Stored data entries
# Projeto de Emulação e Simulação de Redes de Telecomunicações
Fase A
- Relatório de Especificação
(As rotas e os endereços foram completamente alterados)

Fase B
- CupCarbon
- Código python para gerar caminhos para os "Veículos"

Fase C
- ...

How to complete this task: The entries shown above should be duplicated exactly.

Task result:
# Projeto de Emulação e Simulação de Redes de Telecomunicações
Fase A
- Relatório de Especificação
(As rotas e os endereços foram completamente alterados)

Fase B
- CupCarbon
- Código python para gerar caminhos para os "Veículos"

Fase C
- ...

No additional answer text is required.